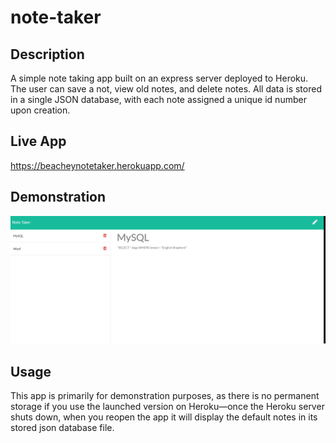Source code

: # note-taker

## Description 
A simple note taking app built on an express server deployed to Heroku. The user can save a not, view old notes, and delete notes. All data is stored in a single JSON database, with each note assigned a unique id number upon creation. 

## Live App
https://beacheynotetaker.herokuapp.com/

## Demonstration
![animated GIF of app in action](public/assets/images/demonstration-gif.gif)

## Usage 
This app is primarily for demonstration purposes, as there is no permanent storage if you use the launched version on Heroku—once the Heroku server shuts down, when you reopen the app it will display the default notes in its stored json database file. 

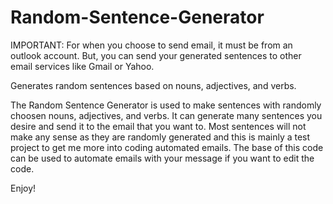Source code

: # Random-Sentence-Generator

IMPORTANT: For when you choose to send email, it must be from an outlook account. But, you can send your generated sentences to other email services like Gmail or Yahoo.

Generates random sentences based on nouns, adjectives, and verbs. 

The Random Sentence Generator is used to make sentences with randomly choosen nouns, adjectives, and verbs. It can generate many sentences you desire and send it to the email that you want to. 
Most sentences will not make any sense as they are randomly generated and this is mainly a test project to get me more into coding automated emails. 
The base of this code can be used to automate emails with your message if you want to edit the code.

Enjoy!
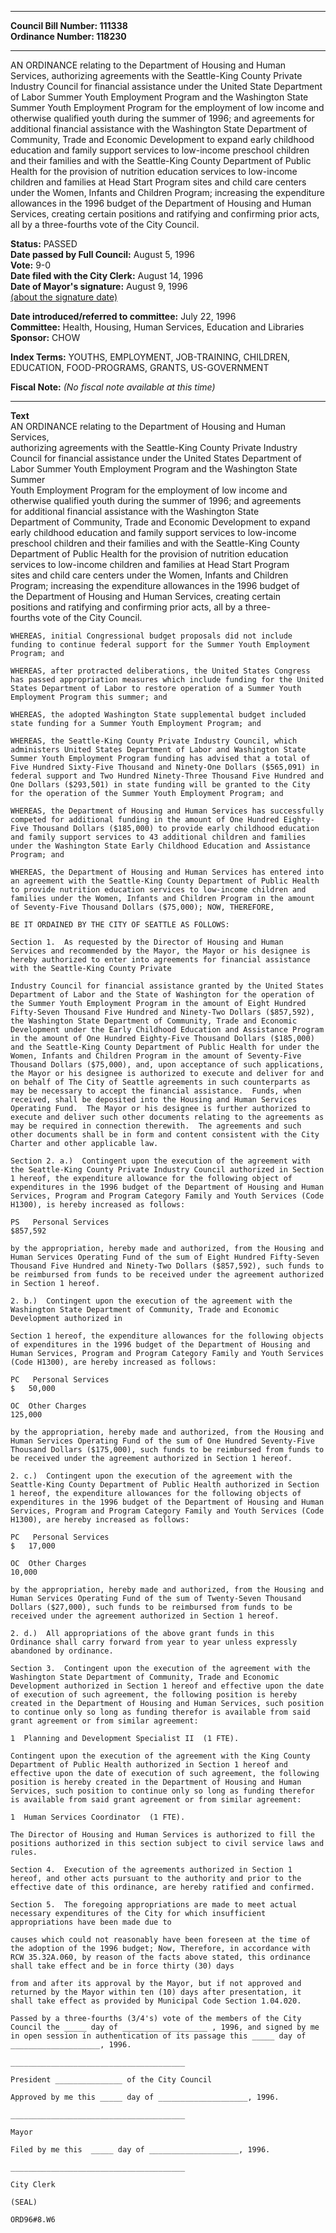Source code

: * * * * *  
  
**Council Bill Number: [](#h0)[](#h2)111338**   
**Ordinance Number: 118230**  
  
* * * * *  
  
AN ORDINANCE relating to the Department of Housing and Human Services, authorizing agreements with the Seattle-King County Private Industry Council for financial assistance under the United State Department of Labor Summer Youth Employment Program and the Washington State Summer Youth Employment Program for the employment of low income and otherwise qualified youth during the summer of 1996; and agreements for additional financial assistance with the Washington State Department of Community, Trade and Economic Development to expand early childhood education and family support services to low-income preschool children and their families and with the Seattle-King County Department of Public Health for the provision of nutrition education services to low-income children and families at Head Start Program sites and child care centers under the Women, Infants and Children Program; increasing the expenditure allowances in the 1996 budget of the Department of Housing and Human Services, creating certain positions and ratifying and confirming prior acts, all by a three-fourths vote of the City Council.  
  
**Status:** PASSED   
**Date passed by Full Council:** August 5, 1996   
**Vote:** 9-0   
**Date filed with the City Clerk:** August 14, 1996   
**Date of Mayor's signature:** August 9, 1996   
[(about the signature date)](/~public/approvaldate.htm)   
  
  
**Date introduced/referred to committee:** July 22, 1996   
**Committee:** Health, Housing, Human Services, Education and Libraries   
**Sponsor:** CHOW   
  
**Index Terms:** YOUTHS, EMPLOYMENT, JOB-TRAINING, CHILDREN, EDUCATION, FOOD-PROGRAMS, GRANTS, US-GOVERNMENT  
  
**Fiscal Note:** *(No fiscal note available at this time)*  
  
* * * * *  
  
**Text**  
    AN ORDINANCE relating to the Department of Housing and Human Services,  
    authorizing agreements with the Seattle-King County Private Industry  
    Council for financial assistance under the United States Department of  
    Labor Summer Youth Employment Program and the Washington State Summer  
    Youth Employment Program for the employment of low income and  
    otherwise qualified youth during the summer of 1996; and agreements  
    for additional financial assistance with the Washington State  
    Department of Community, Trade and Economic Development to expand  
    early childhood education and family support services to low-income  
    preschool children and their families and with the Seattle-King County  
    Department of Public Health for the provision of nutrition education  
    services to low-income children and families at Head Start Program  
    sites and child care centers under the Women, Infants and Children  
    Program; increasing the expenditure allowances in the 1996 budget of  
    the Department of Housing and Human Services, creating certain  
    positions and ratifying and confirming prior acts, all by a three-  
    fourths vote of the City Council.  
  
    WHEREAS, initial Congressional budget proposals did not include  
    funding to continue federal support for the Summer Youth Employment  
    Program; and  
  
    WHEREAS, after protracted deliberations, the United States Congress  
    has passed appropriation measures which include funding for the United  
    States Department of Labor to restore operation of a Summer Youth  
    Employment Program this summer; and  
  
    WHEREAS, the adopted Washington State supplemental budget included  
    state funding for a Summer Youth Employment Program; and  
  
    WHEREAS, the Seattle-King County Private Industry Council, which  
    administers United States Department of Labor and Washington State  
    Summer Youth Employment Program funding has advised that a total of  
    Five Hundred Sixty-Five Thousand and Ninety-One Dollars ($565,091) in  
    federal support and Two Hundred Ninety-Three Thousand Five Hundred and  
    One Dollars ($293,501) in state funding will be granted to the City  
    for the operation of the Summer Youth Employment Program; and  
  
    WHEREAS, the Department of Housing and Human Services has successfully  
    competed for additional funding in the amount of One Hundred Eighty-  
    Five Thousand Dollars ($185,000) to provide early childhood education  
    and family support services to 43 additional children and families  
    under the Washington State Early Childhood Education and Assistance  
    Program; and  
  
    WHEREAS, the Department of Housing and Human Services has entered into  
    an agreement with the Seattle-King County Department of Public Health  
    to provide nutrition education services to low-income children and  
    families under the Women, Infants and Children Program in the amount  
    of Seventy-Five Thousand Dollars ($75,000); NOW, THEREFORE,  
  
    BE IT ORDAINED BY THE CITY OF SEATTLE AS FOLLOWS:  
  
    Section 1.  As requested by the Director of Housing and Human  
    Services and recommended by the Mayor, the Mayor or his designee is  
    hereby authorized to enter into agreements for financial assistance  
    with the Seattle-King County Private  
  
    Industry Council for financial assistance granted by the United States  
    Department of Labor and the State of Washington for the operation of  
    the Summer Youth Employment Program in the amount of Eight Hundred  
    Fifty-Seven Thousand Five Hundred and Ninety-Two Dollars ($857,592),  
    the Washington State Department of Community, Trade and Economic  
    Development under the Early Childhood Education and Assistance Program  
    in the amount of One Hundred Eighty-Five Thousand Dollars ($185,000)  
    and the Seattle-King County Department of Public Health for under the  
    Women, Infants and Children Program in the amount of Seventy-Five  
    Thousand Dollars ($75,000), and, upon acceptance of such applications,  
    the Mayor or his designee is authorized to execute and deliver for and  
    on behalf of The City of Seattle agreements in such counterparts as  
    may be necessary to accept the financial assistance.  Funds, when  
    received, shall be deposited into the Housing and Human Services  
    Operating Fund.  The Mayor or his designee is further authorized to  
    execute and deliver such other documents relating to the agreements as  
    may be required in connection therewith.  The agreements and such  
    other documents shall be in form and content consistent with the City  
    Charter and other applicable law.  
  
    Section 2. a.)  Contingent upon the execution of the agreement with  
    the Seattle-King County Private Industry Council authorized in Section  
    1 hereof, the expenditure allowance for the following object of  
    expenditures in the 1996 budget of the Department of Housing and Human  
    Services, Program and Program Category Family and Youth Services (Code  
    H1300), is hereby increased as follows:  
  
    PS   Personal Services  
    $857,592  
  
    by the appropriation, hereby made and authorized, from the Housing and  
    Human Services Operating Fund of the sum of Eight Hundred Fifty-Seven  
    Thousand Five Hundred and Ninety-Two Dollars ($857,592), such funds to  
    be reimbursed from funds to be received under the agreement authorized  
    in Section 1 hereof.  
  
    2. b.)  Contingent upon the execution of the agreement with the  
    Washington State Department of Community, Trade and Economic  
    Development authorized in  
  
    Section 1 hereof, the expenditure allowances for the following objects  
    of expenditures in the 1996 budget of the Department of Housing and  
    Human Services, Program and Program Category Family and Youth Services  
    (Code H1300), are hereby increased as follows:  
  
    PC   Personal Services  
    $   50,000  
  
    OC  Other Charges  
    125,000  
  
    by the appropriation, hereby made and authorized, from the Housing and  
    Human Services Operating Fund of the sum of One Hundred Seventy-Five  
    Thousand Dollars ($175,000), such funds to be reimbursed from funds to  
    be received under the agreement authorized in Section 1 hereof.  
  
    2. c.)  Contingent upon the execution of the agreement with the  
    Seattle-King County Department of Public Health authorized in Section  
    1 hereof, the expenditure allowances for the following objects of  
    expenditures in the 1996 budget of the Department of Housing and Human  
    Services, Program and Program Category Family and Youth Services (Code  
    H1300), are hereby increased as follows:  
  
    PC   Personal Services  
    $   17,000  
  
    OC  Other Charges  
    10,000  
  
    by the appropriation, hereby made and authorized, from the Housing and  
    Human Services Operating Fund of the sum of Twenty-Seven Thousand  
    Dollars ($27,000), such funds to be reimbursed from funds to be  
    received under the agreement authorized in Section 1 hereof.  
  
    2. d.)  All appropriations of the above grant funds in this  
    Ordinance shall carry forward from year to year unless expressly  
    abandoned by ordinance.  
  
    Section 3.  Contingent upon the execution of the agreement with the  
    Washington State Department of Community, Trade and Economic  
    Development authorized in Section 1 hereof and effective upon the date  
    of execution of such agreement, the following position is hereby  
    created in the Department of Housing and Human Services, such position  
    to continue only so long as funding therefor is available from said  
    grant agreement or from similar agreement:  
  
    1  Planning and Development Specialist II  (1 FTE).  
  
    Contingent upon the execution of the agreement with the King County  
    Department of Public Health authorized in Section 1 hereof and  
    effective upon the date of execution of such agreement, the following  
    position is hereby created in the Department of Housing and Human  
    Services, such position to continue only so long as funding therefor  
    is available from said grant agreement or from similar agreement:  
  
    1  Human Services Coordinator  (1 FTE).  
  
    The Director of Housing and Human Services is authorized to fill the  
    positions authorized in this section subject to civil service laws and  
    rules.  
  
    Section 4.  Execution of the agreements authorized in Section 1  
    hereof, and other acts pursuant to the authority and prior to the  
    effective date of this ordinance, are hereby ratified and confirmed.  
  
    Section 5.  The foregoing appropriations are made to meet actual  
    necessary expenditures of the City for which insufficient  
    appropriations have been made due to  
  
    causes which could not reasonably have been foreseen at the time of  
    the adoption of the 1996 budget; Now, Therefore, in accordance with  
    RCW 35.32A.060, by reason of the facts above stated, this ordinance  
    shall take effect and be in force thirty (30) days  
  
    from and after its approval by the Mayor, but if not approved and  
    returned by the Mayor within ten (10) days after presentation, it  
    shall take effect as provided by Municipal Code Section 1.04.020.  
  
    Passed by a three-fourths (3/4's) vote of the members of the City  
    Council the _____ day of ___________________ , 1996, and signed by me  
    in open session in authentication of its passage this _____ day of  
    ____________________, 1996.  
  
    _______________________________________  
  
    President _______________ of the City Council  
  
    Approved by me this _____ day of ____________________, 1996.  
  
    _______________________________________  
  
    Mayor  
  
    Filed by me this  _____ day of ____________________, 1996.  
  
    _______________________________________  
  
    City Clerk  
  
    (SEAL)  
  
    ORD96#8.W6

━━━━

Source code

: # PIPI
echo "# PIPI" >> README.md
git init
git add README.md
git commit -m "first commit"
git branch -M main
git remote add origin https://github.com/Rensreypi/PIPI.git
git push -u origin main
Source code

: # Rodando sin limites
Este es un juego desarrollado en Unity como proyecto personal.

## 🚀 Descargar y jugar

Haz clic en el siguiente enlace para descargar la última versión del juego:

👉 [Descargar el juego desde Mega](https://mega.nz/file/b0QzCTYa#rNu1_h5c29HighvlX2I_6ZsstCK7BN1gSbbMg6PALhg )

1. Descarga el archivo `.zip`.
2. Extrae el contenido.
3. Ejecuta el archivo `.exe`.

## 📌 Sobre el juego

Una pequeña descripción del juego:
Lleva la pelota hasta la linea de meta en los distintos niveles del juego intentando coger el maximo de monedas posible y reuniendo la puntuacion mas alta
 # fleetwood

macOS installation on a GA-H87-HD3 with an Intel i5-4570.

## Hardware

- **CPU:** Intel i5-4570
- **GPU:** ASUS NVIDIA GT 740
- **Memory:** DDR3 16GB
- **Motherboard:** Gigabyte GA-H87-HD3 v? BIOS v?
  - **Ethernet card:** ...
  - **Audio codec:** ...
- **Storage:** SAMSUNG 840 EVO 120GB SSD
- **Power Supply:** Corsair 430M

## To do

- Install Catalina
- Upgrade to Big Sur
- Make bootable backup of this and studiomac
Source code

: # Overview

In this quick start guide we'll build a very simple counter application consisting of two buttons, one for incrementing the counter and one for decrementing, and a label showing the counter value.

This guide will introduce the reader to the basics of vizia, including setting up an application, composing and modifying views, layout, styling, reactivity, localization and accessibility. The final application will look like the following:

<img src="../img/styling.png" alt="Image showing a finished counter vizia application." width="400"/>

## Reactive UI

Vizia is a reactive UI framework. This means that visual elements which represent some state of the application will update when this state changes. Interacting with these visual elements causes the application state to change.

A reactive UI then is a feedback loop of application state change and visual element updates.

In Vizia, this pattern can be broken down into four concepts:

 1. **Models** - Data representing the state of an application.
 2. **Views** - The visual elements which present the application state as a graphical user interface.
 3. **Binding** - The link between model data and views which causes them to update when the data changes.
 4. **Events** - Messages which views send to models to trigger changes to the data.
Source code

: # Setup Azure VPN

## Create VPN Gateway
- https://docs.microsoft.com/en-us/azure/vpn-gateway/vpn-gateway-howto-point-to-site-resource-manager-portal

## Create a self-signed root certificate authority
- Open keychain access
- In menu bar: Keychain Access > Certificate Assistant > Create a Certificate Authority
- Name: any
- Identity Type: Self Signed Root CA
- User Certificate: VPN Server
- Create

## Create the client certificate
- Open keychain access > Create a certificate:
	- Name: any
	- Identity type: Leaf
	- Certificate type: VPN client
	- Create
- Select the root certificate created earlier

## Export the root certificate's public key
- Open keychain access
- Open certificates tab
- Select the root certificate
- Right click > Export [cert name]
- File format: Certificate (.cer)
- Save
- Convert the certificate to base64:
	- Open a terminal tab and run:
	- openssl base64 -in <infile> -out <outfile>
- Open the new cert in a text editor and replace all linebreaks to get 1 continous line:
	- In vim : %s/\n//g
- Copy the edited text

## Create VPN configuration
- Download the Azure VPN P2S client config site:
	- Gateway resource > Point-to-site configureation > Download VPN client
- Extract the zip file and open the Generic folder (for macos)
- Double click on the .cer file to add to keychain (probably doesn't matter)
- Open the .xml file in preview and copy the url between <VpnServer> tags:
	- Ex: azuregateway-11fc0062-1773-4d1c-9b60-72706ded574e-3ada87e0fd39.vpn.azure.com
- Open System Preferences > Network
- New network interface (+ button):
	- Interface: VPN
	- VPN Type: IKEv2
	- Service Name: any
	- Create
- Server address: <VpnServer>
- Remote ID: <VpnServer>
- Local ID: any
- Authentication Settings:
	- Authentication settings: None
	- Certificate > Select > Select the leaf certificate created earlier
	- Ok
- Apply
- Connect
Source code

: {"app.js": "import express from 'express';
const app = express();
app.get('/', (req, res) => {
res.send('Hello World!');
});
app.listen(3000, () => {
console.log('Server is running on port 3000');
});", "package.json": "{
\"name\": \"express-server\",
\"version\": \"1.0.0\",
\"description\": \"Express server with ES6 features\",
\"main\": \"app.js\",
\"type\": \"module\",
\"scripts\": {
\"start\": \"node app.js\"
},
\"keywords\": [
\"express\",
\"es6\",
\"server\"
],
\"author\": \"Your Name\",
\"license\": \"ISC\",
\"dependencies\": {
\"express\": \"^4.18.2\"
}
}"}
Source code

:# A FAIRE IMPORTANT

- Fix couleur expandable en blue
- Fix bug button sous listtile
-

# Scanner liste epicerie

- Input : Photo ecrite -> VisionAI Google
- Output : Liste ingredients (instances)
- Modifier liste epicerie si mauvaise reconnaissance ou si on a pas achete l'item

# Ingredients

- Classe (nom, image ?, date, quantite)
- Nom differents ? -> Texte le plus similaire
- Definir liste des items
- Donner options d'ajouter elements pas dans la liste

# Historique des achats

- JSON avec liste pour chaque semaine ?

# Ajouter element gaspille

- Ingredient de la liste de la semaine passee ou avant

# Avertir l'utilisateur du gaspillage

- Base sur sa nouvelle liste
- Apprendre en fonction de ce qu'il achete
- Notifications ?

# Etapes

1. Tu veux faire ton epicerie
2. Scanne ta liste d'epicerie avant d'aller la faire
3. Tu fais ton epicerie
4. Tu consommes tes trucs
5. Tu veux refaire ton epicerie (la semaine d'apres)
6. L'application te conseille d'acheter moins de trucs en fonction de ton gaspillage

━━━━

§ **ABOUT THIS EXERCISE**
Please say how many lines in the records above contain the word "when", giving the number alone.

§ **TASK RESPONSE**
5